Qihoo 360 Technology Co. rose to the highest since November, leading a rally in U.S.-traded Chinese stocks as an $8.2 billion buyout offer from its top executive fueled speculation that other deals are in the works.
Qihoo, which develops security software and owns China’s second-largest search engine, jumped 6.2 percent to $70.15 in New York Wednesday. Trading volume of 13.5 million shares was more than 4 times the daily average of the past three months. The stock contributed the most to a 1.6 percent gain in the Bloomberg China-US Index as Xunlei Ltd. and SouFun Holdings Ltd., which some analysts have identified as potential buyout targets, each rallied at least 9 percent.
An investor group led by Hongyi Zhou, Qihoo’s chairman and chief executive officer, proposed to pay $77 per American depositary receipt to buy all the outstanding stock, a 17 percent premium over Tuesday’s closing price.
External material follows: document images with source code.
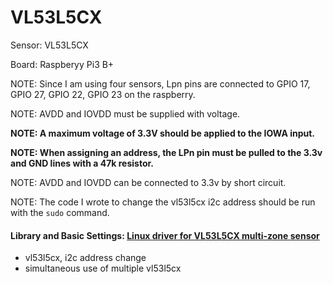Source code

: # VL53L5CX 

Sensor: VL53L5CX

Board: Raspberyy Pi3 B+

NOTE: Since I am using four sensors, Lpn pins are connected to GPIO 17, GPIO 27, GPIO 22, GPIO 23 on the raspberry.

NOTE: AVDD and IOVDD must be supplied with voltage.

**NOTE: A maximum voltage of 3.3V should be applied to the IOWA input.**

**NOTE: When assigning an address, the LPn pin must be pulled to the 3.3v and GND lines with a 47k resistor.**

NOTE: AVDD and IOVDD can be connected to 3.3v by short circuit.

NOTE: The code I wrote to change the vl53l5cx i2c address should be run with the `sudo` command.


#### Library and Basic Settings: [Linux driver for VL53L5CX multi-zone sensor ](https://www.st.com/en/embedded-software/stsw-img025.html) 

* vl53l5cx, i2c address change
* simultaneous use of multiple vl53l5cx




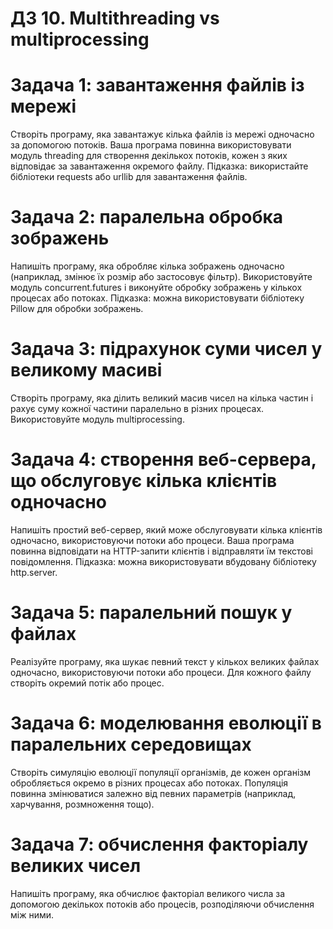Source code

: # ДЗ 10. Multithreading vs multiprocessing

# Задача 1: завантаження файлів із мережі

Створіть програму, яка завантажує кілька файлів із мережі одночасно за допомогою потоків. Ваша програма повинна використовувати модуль threading для створення декількох потоків, кожен з яких відповідає за завантаження окремого файлу.
Підказка: використайте бібліотеки requests або urllib для завантаження файлів.

# Задача 2: паралельна обробка зображень
Напишіть програму, яка обробляє кілька зображень одночасно (наприклад, змінює їх розмір або застосовує фільтр). Використовуйте модуль concurrent.futures і виконуйте обробку зображень у кількох процесах або потоках.
Підказка: можна використовувати бібліотеку Pillow для обробки зображень.

# Задача 3: підрахунок суми чисел у великому масиві
Створіть програму, яка ділить великий масив чисел на кілька частин і рахує суму кожної частини паралельно в різних процесах. Використовуйте модуль multiprocessing.

# Задача 4: створення веб-сервера, що обслуговує кілька клієнтів одночасно
Напишіть простий веб-сервер, який може обслуговувати кілька клієнтів одночасно, використовуючи потоки або процеси. Ваша програма повинна відповідати на HTTP-запити клієнтів і відправляти їм текстові повідомлення.
Підказка: можна використовувати вбудовану бібліотеку http.server.

# Задача 5: паралельний пошук у файлах
Реалізуйте програму, яка шукає певний текст у кількох великих файлах одночасно, використовуючи потоки або процеси. Для кожного файлу створіть окремий потік або процес.

# Задача 6: моделювання еволюції в паралельних середовищах
Створіть симуляцію еволюції популяції організмів, де кожен організм обробляється окремо в різних процесах або потоках. Популяція повинна змінюватися залежно від певних параметрів (наприклад, харчування, розмноження тощо).

# Задача 7: обчислення факторіалу великих чисел
Напишіть програму, яка обчислює факторіал великого числа за допомогою декількох потоків або процесів, розподіляючи обчислення між ними.
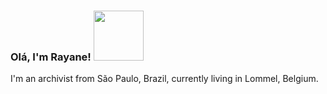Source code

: ### Olá, I'm Rayane! <img src= https://media.giphy.com/media/26xBwdIuRJiAIqHwA/giphy.gif width="80">

I'm an archivist from São Paulo, Brazil, currently living in Lommel, Belgium.



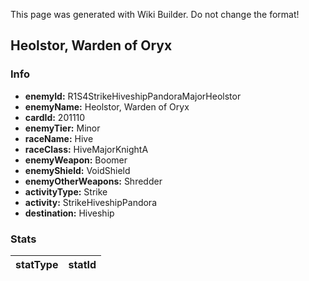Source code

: <span class="wiki-builder">This page was generated with Wiki Builder. Do not change the format!</span>

## Heolstor, Warden of Oryx
### Info
* **enemyId:** R1S4StrikeHiveshipPandoraMajorHeolstor
* **enemyName:** Heolstor, Warden of Oryx
* **cardId:** 201110
* **enemyTier:** Minor
* **raceName:** Hive
* **raceClass:** HiveMajorKnightA
* **enemyWeapon:** Boomer
* **enemyShield:** VoidShield
* **enemyOtherWeapons:** Shredder
* **activityType:** Strike
* **activity:** StrikeHiveshipPandora
* **destination:** Hiveship

### Stats
statType | statId
-------- | ------

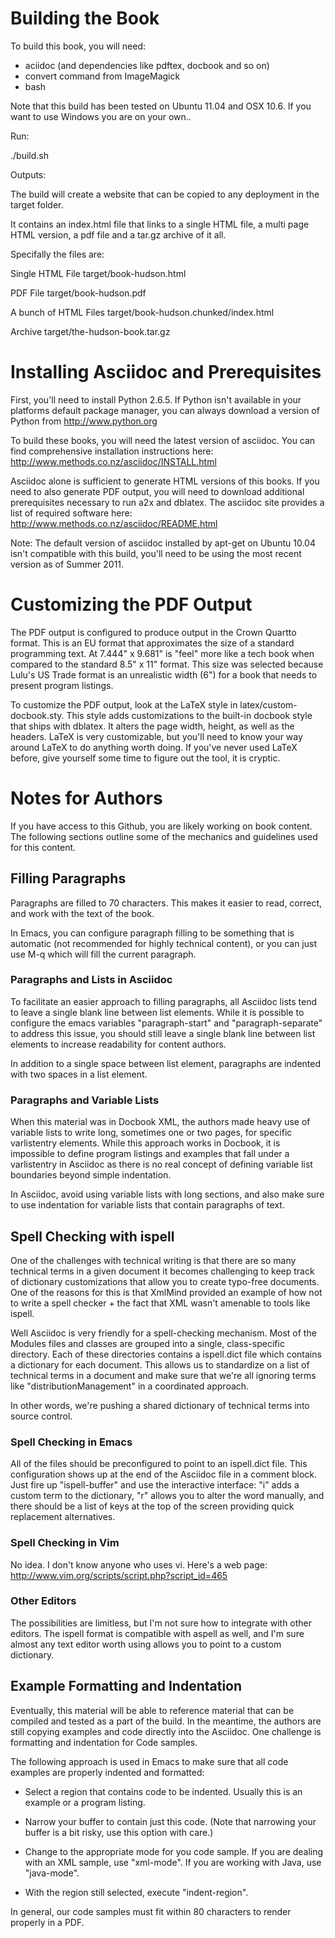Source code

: # Building the Book

To build this book, you will need:

  - aciidoc (and dependencies like pdftex, docbook and so on)
  - convert command from ImageMagick
  - bash
  
Note that this build has been tested on Ubuntu 11.04 and OSX 10.6. If
you want to use Windows you are on your own..

Run:

   ./build.sh

Outputs:

The build will create a website that can be copied to any deployment
in the target folder.

It contains an index.html file that links to a single HTML file, 
a multi page HTML version, a pdf file and a tar.gz archive of it all.

Specifally the files are: 

Single HTML File target/book-hudson.html

PDF File
target/book-hudson.pdf

A bunch of HTML Files
target/book-hudson.chunked/index.html

Archive 
target/the-hudson-book.tar.gz

# Installing Asciidoc and Prerequisites

First, you'll need to install Python 2.6.5.  If Python isn't available
in your platforms default package manager, you can always download a
version of Python from http://www.python.org

To build these books, you will need the latest version of asciidoc.
You can find comprehensive installation instructions here:
http://www.methods.co.nz/asciidoc/INSTALL.html

Asciidoc alone is sufficient to generate HTML versions of this books.
If you need to also generate PDF output, you will need to download
additional prerequisites necessary to run a2x and dblatex.  The
asciidoc site provides a list of required software here:
http://www.methods.co.nz/asciidoc/README.html

Note: The default version of asciidoc installed by apt-get on Ubuntu
10.04 isn't compatible with this build, you'll need to be using the
most recent version as of Summer 2011.

# Customizing the PDF Output

The PDF output is configured to produce output in the Crown Quartto format.  This is an EU format that approximates the size of a standard programming text.   At 7.444" x 9.681" is "feel" more like a tech book when compared to the standard 8.5" x 11" format.   This size was selected because Lulu's US Trade format is an unrealistic width (6") for a book that needs to present program listings.

To customize the PDF output, look at the LaTeX style in latex/custom-docbook.sty.   This style adds customizations to the built-in docbook style that ships with dblatex.   It alters the page width, height, as well as the headers.   LaTeX is very customizable, but you'll need to know your way around LaTeX to do anything worth doing.   If you've never used LaTeX before, give yourself some time to figure out the tool, it is cryptic.

# Notes for Authors

If you have access to this Github, you are likely working on book
content.  The following sections outline some of the mechanics and
guidelines used for this content.

## Filling Paragraphs

Paragraphs are filled to 70 characters.  This makes it easier to read,
correct, and work with the text of the book.

In Emacs, you can configure paragraph filling to be something that is
automatic (not recommended for highly technical content), or you can
just use M-q which will fill the current paragraph.

### Paragraphs and Lists in Asciidoc

To facilitate an easier approach to filling paragraphs, all Asciidoc
lists tend to leave a single blank line between list elements.  While
it is possible to configure the emacs variables "paragraph-start" and
"paragraph-separate" to address this issue, you should still leave a
single blank line between list elements to increase readability for
content authors.

In addition to a single space between list element, paragraphs are
indented with two spaces in a list element.

### Paragraphs and Variable Lists

When this material was in Docbook XML, the authors made heavy use of
variable lists to write long, sometimes one or two pages, for specific
varlistentry elements.  While this approach works in Docbook, it is
impossible to define program listings and examples that fall under a
varlistentry in Asciidoc as there is no real concept of defining
variable list boundaries beyond simple indentation.

In Asciidoc, avoid using variable lists with long sections, and also
make sure to use indentation for variable lists that contain
paragraphs of text.

## Spell Checking with ispell

One of the challenges with technical writing is that there are so many
technical terms in a given document it becomes challenging to keep
track of dictionary customizations that allow you to create typo-free
documents.  One of the reasons for this is that XmlMind provided an
example of how not to write a spell checker + the fact that XML wasn't
amenable to tools like ispell.

Well Asciidoc is very friendly for a spell-checking mechanism. Most of
the Modules files and classes are grouped into a single,
class-specific directory.  Each of these directories contains a
ispell.dict file which contains a dictionary for each document.  This
allows us to standardize on a list of technical terms in a document
and make sure that we're all ignoring terms like
"distributionManagement" in a coordinated approach.

In other words, we're pushing a shared dictionary of technical terms
into source control.

### Spell Checking in Emacs

All of the files should be preconfigured to point to an ispell.dict
file.  This configuration shows up at the end of the Asciidoc file in
a comment block.  Just fire up "ispell-buffer" and use the interactive
interface: "i" adds a custom term to the dictionary, "r" allows you to
alter the word manually, and there should be a list of keys at the top
of the screen providing quick replacement alternatives.

### Spell Checking in Vim

No idea.  I don't know anyone who uses vi.  Here's a web page:
http://www.vim.org/scripts/script.php?script_id=465

### Other Editors

The possibilities are limitless, but I'm not sure how to integrate
with other editors.  The ispell format is compatible with aspell as
well, and I'm sure almost any text editor worth using allows you to
point to a custom dictionary.

## Example Formatting and Indentation

Eventually, this material will be able to reference material that can
be compiled and tested as a part of the build.  In the meantime, the
authors are still copying examples and code directly into the
Asciidoc.  One challenge is formatting and indentation for Code
samples.

The following approach is used in Emacs to make sure that all code
examples are properly indented and formatted:

* Select a region that contains code to be indented.  Usually this is
  an example or a program listing.

* Narrow your buffer to contain just this code. (Note that narrowing
  your buffer is a bit risky, use this option with care.)

* Change to the appropriate mode for you code sample.  If you are
  dealing with an XML sample, use "xml-mode".  If you are working with
  Java, use "java-mode".

* With the region still selected, execute "indent-region".

In general, our code samples must fit within 80 characters to render
properly in a PDF.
The offer was the biggest ever for a U.S.-traded Chinese Internet company, according to data compiled by Bloomberg. The shares are still trading 42 percent below the record high reached in March 2014.
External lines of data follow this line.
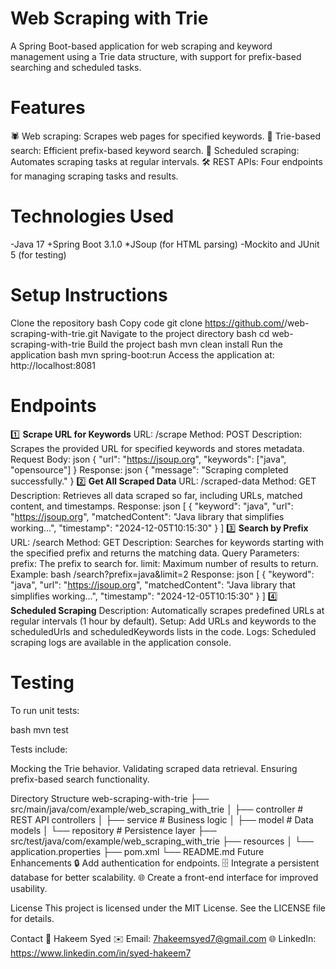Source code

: 
# **Web Scraping with Trie**
A Spring Boot-based application for web scraping and keyword management using a Trie data structure, with support for prefix-based searching and scheduled tasks.

# **Features**
🕷️ Web scraping: Scrapes web pages for specified keywords.
📂 Trie-based search: Efficient prefix-based keyword search.
📅 Scheduled scraping: Automates scraping tasks at regular intervals.
🛠️ REST APIs: Four endpoints for managing scraping tasks and results.
# **Technologies Used**
-Java 17
+Spring Boot 3.1.0
*JSoup (for HTML parsing)
-Mockito and JUnit 5 (for testing)

# **Setup Instructions**
Clone the repository
bash
Copy code
git clone https://github.com/<your-username>/web-scraping-with-trie.git
Navigate to the project directory
bash
cd web-scraping-with-trie
Build the project
bash
mvn clean install
Run the application
bash
mvn spring-boot:run
Access the application at: http://localhost:8081
# **Endpoints**
1️⃣ **Scrape URL for Keywords**
URL: /scrape
Method: POST
Description: Scrapes the provided URL for specified keywords and stores metadata.
Request Body:
json
{
  "url": "https://jsoup.org",
  "keywords": ["java", "opensource"]
}
Response:
json
{
  "message": "Scraping completed successfully."
}
2️⃣ **Get All Scraped Data**
URL: /scraped-data
Method: GET
Description: Retrieves all data scraped so far, including URLs, matched content, and timestamps.
Response:
json
[
  {
    "keyword": "java",
    "url": "https://jsoup.org",
    "matchedContent": "Java library that simplifies working...",
    "timestamp": "2024-12-05T10:15:30"
  }
]
3️⃣ **Search by Prefix**
URL: /search
Method: GET
Description: Searches for keywords starting with the specified prefix and returns the matching data.
Query Parameters:
prefix: The prefix to search for.
limit: Maximum number of results to return.
Example:
bash
/search?prefix=java&limit=2
Response:
json
[
  {
    "keyword": "java",
    "url": "https://jsoup.org",
    "matchedContent": "Java library that simplifies working...",
    "timestamp": "2024-12-05T10:15:30"
  }
]
4️⃣ **Scheduled Scraping**
Description: Automatically scrapes predefined URLs at regular intervals (1 hour by default).
Setup: Add URLs and keywords to the scheduledUrls and scheduledKeywords lists in the code.
Logs: Scheduled scraping logs are available in the application console.

# **Testing**
To run unit tests:

bash
mvn test

Tests include:

Mocking the Trie behavior.
Validating scraped data retrieval.
Ensuring prefix-based search functionality.

Directory Structure
web-scraping-with-trie
├── src/main/java/com/example/web_scraping_with_trie
│   ├── controller        # REST API controllers
│   ├── service           # Business logic
│   ├── model             # Data models
│   └── repository        # Persistence layer
├── src/test/java/com/example/web_scraping_with_trie
├── resources
│   └── application.properties
├── pom.xml
└── README.md
Future Enhancements
🔒 Add authentication for endpoints.
🗄️ Integrate a persistent database for better scalability.
🌐 Create a front-end interface for improved usability.

License
This project is licensed under the MIT License.
See the LICENSE file for details.

Contact
📧 Hakeem Syed
✉️ Email: 7hakeemsyed7@gmail.com
🌐 LinkedIn: https://www.linkedin.com/in/syed-hakeem7
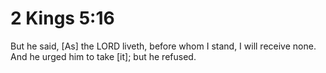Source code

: # 2 Kings 5:16

But he said, [As] the LORD liveth, before whom I stand, I will receive none. And he urged him to take [it]; but he refused.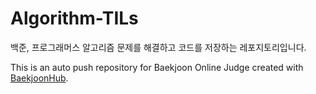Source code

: # Algorithm-TILs
백준, 프로그래머스 알고리즘 문제를 해결하고 코드를 저장하는 레포지토리입니다.

This is an auto push repository for Baekjoon Online Judge created with [BaekjoonHub](https://github.com/BaekjoonHub/BaekjoonHub).
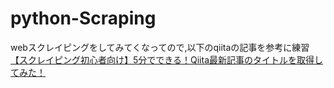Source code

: # python-Scraping
webスクレイピングをしてみてくなってので,以下のqiitaの記事を参考に練習  
[【スクレイピング初心者向け】5分でできる！Qiita最新記事のタイトルを取得してみた！](https://qiita.com/masa08/items/94faf4698b7cc3b92ad3)
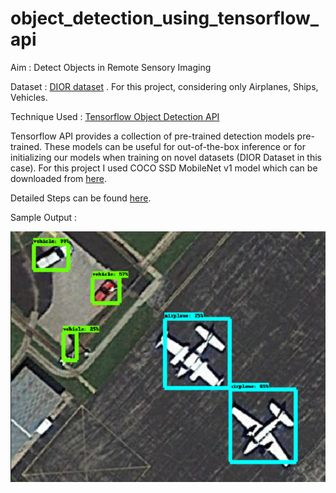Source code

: # object_detection_using_tensorflow_api
Aim : Detect Objects in Remote Sensory Imaging

Dataset : [DIOR dataset](http://www.escience.cn/people/gongcheng/DIOR.html) . For this project, considering only Airplanes, Ships, Vehicles.

Technique Used : [Tensorflow Object Detection API](https://www.tensorflow.org/lite/models/object_detection/overview)

Tensorflow API provides a collection of pre-trained detection models pre-trained.
These models can be useful for out-of-the-box inference or for initializing our models when training on novel datasets (DIOR Dataset in this case).
For this project I used COCO SSD MobileNet v1 model which can be downloaded from [here](https://github.com/tensorflow/models/blob/master/research/object_detection/g3doc/detection_model_zoo.md).


Detailed Steps can be found [here](https://drive.google.com/open?id=1VBOMjQGxhJQhtDPWAkVA-VI33GLrj6sE).

Sample Output : 

![alt text](https://github.com/IkagarjotSingh/object_detection_using_tensorflow_api/blob/master/sample_output.png)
“Qihoo has dropped dramatically, and it’s a good time to take it private,” Gabriel Wallach, founder of North Grove Capital LLC in Boston which invests in Chinese stocks, said by phone Wednesday. “The sector in general has been out of favor in the U.S. The interest in these laggards is price-related instead of strategic, besides the potential of re-listing in China with a higher multiple.”
SouFun, a real-estate information website, jumped 9.1 percent to $9.75. Xunlei Ltd., which provides video download services, surged 11 percent to $13.48. A record 16 companies have received bids to take them private this quarter, stoking speculation more firms will join the queue.
The investor group bidding for Qihoo also includes Citic Securities Co., Golden Brick Capital, China Renaissance Holdings and Sequoia Capital, Beijing-based Qihoo said in a statement.
Qihoo and SouFun have the best chances of going private, 86Research Ltd., which tracks U.S.-traded Chinese companies, said in a note dated June 12. Analysts at China International Capital Corp. also included SouFun and Xunlei on its list of likely names that will seek to go private in a note last week.
E-Commerce China Dangdang, Inc., a web-based retailer, jumped 13 percent to a six-month high of $11.48. Jumei International Holding Ltd., which sells beauty products online, climbed 9.5 percent to $24.97.